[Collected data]
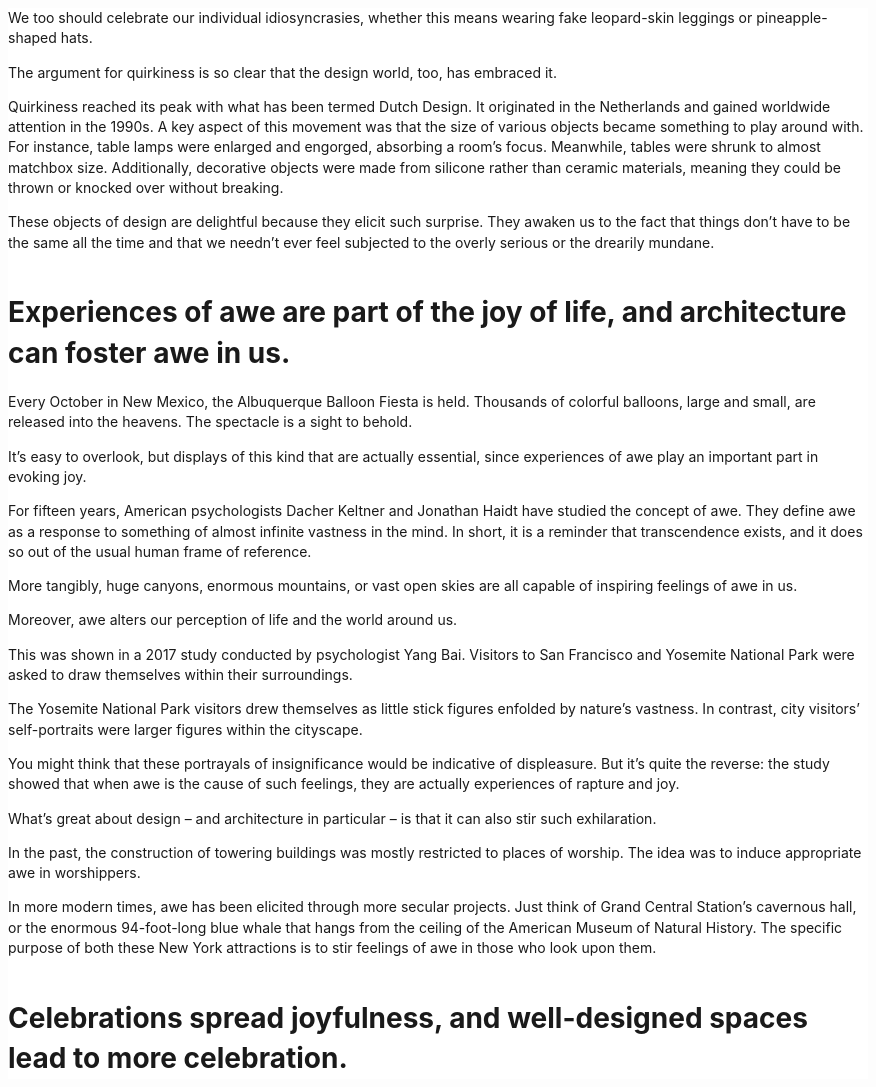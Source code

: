 We too should celebrate our individual idiosyncrasies, whether this means wearing fake leopard-skin leggings or pineapple-shaped hats.

The argument for quirkiness is so clear that the design world, too, has embraced it.

Quirkiness reached its peak with what has been termed Dutch Design. It originated in the Netherlands and gained worldwide attention in the 1990s. A key aspect of this movement was that the size of various objects became something to play around with. For instance, table lamps were enlarged and engorged, absorbing a room’s focus. Meanwhile, tables were shrunk to almost matchbox size. Additionally, decorative objects were made from silicone rather than ceramic materials, meaning they could be thrown or knocked over without breaking.

These objects of design are delightful because they elicit such surprise. They awaken us to the fact that things don’t have to be the same all the time and that we needn’t ever feel subjected to the overly serious or the drearily mundane. 

# Experiences of awe are part of the joy of life, and architecture can foster awe in us.

Every October in New Mexico, the Albuquerque Balloon Fiesta is held. Thousands of colorful balloons, large and small, are released into the heavens. The spectacle is a sight to behold.

It’s easy to overlook, but displays of this kind that are actually essential, since experiences of awe play an important part in evoking joy.

For fifteen years, American psychologists Dacher Keltner and Jonathan Haidt have studied the concept of awe. They define awe as a response to something of almost infinite vastness in the mind. In short, it is a reminder that transcendence exists, and it does so out of the usual human frame of reference.

More tangibly, huge canyons, enormous mountains, or vast open skies are all capable of inspiring feelings of awe in us.

Moreover, awe alters our perception of life and the world around us.

This was shown in a 2017 study conducted by psychologist Yang Bai. Visitors to San Francisco and Yosemite National Park were asked to draw themselves within their surroundings.

The Yosemite National Park visitors drew themselves as little stick figures enfolded by nature’s vastness. In contrast, city visitors’ self-portraits were larger figures within the cityscape.

You might think that these portrayals of insignificance would be indicative of displeasure. But it’s quite the reverse: the study showed that when awe is the cause of such feelings, they are actually experiences of rapture and joy.

What’s great about design – and architecture in particular – is that it can also stir such exhilaration.

In the past, the construction of towering buildings was mostly restricted to places of worship. The idea was to induce appropriate awe in worshippers.

In more modern times, awe has been elicited through more secular projects. Just think of Grand Central Station’s cavernous hall, or the enormous 94-foot-long blue whale that hangs from the ceiling of the American Museum of Natural History. The specific purpose of both these New York attractions is to stir feelings of awe in those who look upon them. 

# Celebrations spread joyfulness, and well-designed spaces lead to more celebration.
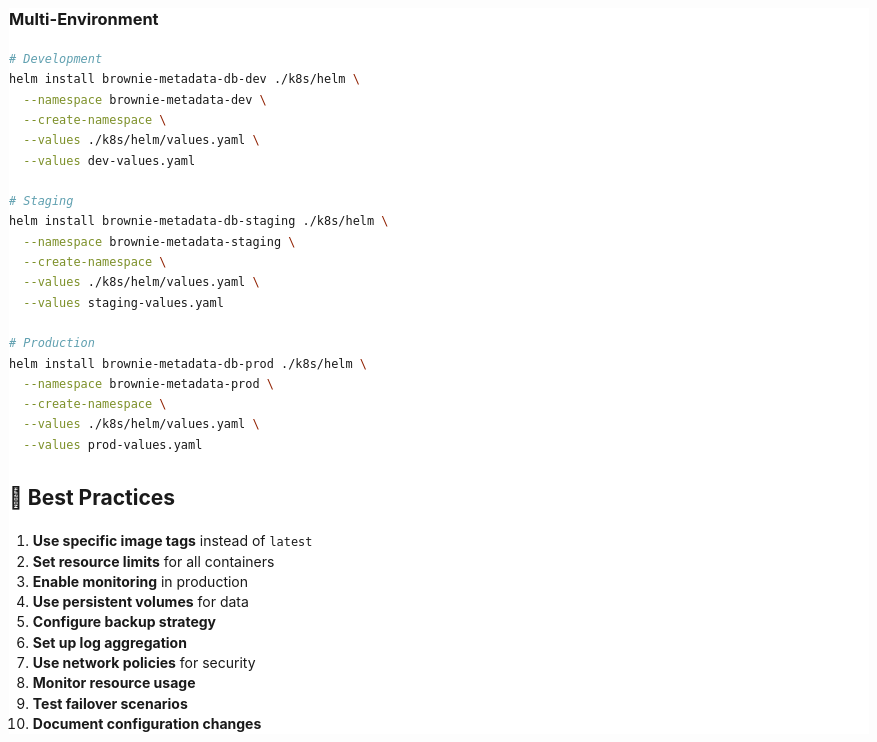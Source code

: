 ### **Multi-Environment**
```bash
# Development
helm install brownie-metadata-db-dev ./k8s/helm \
  --namespace brownie-metadata-dev \
  --create-namespace \
  --values ./k8s/helm/values.yaml \
  --values dev-values.yaml

# Staging
helm install brownie-metadata-db-staging ./k8s/helm \
  --namespace brownie-metadata-staging \
  --create-namespace \
  --values ./k8s/helm/values.yaml \
  --values staging-values.yaml

# Production
helm install brownie-metadata-db-prod ./k8s/helm \
  --namespace brownie-metadata-prod \
  --create-namespace \
  --values ./k8s/helm/values.yaml \
  --values prod-values.yaml
```

## 🎯 **Best Practices**

1. **Use specific image tags** instead of `latest`
2. **Set resource limits** for all containers
3. **Enable monitoring** in production
4. **Use persistent volumes** for data
5. **Configure backup strategy**
6. **Set up log aggregation**
7. **Use network policies** for security
8. **Monitor resource usage**
9. **Test failover scenarios**
10. **Document configuration changes**

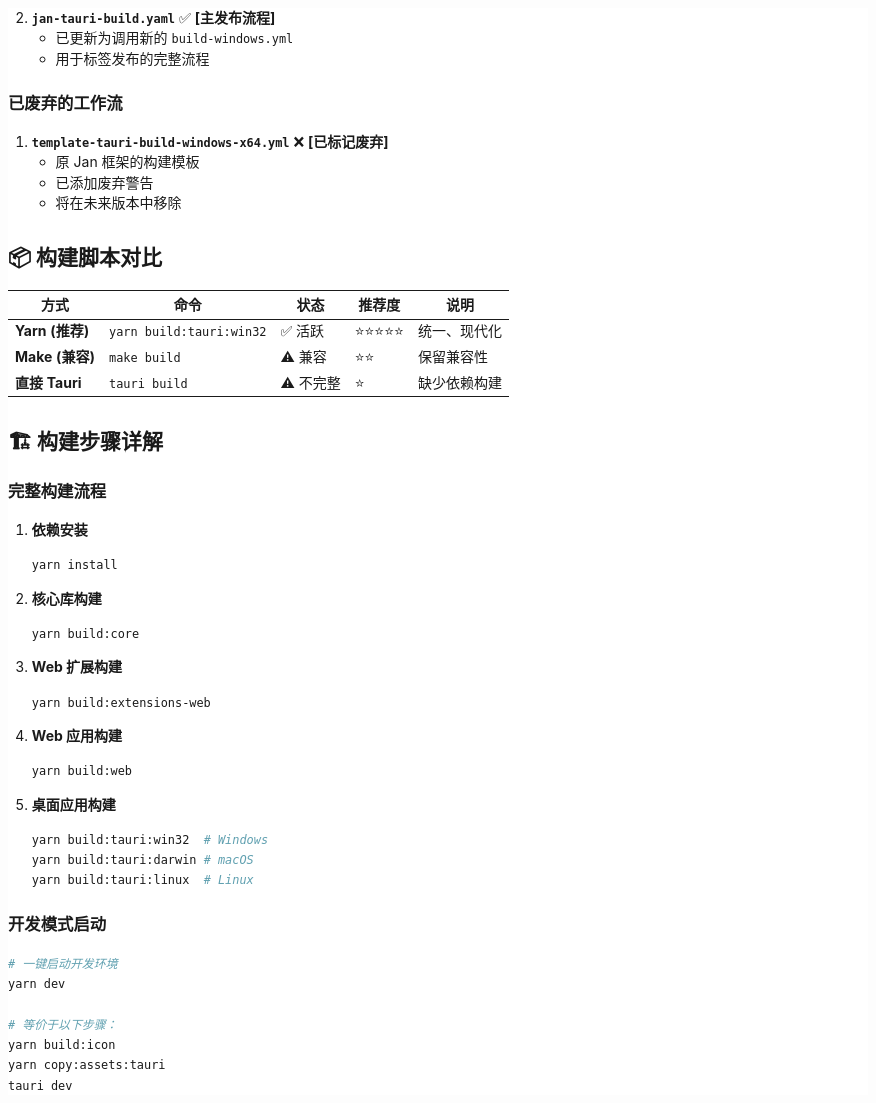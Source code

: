 2. **`jan-tauri-build.yaml`** ✅ **[主发布流程]**
   - 已更新为调用新的 `build-windows.yml`
   - 用于标签发布的完整流程

### 已废弃的工作流

1. **`template-tauri-build-windows-x64.yml`** ❌ **[已标记废弃]**
   - 原 Jan 框架的构建模板
   - 已添加废弃警告
   - 将在未来版本中移除

## 📦 构建脚本对比

| 方式 | 命令 | 状态 | 推荐度 | 说明 |
|------|------|------|--------|------|
| **Yarn (推荐)** | `yarn build:tauri:win32` | ✅ 活跃 | ⭐⭐⭐⭐⭐ | 统一、现代化 |
| **Make (兼容)** | `make build` | ⚠️ 兼容 | ⭐⭐ | 保留兼容性 |
| **直接 Tauri** | `tauri build` | ⚠️ 不完整 | ⭐ | 缺少依赖构建 |

## 🏗️ 构建步骤详解

### 完整构建流程

1. **依赖安装**
   ```bash
   yarn install
   ```

2. **核心库构建**
   ```bash
   yarn build:core
   ```

3. **Web 扩展构建**
   ```bash
   yarn build:extensions-web
   ```

4. **Web 应用构建**
   ```bash
   yarn build:web
   ```

5. **桌面应用构建**
   ```bash
   yarn build:tauri:win32  # Windows
   yarn build:tauri:darwin # macOS
   yarn build:tauri:linux  # Linux
   ```

### 开发模式启动

```bash
# 一键启动开发环境
yarn dev

# 等价于以下步骤：
yarn build:icon
yarn copy:assets:tauri
tauri dev
```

**PROBLEM:** Find the number of lines above that hold the word "architecture", then write that number by itself.

**TASK OUTPUT:** 2